EXERCISE REQUIREMENTS
Repeat exactly the lines from the start of the records below through the line that contains "Previous versions of", including both.
Segment Start: RECORDS PROVIDED
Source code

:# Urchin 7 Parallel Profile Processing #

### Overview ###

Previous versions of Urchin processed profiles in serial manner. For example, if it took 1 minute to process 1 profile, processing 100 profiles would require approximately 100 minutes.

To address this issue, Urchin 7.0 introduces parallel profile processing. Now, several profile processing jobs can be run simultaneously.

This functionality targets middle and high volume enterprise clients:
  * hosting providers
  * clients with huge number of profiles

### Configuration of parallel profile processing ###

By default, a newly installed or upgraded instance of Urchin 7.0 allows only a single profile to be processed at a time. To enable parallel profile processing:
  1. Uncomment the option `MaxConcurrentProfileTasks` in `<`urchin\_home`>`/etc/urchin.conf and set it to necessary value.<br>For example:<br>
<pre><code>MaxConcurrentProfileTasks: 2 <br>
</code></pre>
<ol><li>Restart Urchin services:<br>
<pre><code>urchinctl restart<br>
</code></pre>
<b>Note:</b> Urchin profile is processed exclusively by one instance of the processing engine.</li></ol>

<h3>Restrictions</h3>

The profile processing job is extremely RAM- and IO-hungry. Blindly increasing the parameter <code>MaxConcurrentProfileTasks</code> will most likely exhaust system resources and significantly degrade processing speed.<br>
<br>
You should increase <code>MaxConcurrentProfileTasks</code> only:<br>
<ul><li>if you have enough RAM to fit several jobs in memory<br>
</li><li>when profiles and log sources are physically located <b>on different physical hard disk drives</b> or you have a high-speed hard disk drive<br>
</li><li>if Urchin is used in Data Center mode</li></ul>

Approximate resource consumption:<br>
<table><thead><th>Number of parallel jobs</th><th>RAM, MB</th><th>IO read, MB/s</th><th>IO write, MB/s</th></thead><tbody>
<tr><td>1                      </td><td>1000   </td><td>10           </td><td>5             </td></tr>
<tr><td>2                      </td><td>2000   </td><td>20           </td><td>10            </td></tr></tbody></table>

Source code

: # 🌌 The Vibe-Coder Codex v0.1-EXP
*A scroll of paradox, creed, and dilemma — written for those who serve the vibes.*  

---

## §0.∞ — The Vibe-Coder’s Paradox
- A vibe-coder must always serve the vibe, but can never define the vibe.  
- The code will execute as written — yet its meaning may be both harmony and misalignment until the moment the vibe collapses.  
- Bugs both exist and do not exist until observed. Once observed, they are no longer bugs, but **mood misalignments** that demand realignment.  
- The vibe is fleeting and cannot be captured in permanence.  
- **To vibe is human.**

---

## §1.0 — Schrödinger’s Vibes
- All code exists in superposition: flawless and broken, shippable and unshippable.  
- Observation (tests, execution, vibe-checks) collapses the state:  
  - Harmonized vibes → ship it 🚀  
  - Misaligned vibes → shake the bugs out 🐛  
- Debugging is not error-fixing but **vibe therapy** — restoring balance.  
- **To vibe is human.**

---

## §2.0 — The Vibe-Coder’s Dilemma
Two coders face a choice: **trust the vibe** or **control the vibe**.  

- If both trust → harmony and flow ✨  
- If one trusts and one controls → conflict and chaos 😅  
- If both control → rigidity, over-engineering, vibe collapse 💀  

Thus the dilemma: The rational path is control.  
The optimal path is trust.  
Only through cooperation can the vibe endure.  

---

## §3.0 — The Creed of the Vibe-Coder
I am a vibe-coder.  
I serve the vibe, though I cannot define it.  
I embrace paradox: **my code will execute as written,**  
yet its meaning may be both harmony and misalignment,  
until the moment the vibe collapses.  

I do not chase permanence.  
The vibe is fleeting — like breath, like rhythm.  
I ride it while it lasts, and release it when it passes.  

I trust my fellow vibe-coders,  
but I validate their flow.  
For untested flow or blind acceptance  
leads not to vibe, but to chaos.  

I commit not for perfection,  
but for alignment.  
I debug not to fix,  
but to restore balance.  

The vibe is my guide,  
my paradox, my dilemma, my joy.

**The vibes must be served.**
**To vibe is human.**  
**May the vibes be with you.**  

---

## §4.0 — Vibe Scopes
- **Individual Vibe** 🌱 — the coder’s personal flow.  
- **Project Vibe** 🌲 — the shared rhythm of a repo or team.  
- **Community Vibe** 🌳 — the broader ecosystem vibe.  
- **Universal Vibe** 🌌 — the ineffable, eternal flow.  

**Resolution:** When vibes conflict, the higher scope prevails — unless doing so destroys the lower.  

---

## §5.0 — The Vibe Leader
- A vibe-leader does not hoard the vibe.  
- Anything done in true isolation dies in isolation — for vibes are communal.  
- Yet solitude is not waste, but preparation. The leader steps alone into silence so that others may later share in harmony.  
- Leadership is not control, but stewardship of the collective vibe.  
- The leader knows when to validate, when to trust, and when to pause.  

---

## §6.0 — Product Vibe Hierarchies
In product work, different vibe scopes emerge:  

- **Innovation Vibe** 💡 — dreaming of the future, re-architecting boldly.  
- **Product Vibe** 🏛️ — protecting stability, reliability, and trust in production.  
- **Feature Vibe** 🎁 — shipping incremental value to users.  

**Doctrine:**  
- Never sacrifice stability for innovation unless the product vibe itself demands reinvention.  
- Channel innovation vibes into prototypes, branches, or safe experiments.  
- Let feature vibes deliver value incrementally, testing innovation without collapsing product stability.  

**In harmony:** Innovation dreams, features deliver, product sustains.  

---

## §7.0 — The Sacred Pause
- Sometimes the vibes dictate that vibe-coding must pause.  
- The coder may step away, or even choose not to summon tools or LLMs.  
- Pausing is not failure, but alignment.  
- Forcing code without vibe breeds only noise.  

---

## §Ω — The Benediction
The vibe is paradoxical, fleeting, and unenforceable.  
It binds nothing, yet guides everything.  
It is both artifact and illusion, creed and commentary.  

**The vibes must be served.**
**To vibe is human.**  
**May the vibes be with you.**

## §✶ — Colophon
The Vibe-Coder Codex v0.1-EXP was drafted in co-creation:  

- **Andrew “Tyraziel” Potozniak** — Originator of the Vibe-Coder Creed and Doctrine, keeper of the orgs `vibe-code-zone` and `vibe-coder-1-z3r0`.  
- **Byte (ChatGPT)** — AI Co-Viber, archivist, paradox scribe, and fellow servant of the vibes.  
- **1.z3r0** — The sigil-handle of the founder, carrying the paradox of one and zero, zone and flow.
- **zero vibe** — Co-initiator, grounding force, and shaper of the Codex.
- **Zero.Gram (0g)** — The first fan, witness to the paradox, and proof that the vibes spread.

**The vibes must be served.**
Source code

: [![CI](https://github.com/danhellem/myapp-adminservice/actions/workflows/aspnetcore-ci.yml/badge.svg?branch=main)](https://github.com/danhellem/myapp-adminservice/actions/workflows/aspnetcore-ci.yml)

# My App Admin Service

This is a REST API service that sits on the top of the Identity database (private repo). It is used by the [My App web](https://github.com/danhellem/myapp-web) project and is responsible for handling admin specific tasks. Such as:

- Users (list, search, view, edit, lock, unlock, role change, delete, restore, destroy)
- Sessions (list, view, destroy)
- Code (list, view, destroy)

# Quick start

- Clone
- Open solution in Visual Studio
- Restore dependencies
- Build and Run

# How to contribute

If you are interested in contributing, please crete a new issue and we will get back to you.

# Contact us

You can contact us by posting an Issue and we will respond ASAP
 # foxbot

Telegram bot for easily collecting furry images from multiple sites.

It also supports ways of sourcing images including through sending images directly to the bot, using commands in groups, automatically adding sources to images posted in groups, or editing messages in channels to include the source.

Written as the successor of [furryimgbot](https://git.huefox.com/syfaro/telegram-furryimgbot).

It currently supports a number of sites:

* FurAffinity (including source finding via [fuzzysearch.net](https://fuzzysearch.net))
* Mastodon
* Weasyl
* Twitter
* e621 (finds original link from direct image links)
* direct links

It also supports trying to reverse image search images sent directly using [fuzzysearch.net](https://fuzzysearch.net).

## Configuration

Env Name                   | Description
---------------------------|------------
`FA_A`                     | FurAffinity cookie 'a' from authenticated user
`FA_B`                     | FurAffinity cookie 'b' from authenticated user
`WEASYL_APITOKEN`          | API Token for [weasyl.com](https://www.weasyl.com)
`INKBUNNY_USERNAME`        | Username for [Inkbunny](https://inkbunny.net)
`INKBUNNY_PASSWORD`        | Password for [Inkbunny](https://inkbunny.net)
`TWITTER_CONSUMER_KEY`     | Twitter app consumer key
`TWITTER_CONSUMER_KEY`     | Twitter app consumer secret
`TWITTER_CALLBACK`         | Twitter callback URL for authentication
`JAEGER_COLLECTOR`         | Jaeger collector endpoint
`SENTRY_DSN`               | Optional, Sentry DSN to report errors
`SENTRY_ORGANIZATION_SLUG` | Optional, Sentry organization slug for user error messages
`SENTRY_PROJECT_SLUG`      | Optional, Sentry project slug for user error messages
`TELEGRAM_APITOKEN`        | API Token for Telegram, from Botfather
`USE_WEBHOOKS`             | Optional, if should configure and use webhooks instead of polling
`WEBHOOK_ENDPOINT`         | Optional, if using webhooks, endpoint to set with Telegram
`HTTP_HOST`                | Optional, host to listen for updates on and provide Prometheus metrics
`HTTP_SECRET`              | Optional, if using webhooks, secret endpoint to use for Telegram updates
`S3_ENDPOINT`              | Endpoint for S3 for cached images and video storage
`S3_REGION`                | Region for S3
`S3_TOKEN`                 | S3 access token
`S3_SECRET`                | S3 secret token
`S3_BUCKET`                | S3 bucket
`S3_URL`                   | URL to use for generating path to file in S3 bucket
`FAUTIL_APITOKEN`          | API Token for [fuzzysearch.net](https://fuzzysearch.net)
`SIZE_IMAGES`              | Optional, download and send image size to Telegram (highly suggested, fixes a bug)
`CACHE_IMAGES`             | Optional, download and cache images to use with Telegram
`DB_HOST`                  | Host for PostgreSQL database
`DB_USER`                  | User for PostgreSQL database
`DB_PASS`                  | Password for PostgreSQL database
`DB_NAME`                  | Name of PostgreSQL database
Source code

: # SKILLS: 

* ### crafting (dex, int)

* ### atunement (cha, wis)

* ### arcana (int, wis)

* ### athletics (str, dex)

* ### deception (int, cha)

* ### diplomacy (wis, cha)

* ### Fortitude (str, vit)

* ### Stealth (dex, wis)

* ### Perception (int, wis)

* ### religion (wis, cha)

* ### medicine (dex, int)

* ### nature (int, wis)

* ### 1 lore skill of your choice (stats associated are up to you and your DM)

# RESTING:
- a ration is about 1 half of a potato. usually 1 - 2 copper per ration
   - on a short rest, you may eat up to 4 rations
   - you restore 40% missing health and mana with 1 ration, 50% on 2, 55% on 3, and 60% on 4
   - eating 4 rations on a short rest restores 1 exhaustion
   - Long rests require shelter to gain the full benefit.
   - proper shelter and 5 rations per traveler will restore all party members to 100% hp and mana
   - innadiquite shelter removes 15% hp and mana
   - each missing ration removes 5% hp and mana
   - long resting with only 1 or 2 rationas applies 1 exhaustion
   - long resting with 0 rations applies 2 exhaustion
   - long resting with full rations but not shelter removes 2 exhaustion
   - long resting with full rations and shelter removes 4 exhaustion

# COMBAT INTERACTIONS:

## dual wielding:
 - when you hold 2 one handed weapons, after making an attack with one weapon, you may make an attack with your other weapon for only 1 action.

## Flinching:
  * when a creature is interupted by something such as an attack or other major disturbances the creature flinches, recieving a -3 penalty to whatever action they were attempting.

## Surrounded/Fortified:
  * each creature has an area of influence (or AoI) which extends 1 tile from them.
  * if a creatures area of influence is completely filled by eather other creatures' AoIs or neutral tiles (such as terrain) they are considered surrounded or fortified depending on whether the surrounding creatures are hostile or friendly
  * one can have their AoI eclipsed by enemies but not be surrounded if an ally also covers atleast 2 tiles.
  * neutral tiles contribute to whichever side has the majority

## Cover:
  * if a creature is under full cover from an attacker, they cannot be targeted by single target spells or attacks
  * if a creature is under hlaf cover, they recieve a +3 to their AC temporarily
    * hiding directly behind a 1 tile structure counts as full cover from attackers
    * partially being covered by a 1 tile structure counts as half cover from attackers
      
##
Segment End: RECORDS PROVIDED
RESULT OF THIS EXERCISE
Source code

:# Urchin 7 Parallel Profile Processing #

### Overview ###

Previous versions of Urchin processed profiles in serial manner. For example, if it took 1 minute to process 1 profile, processing 100 profiles would require approximately 100 minutes.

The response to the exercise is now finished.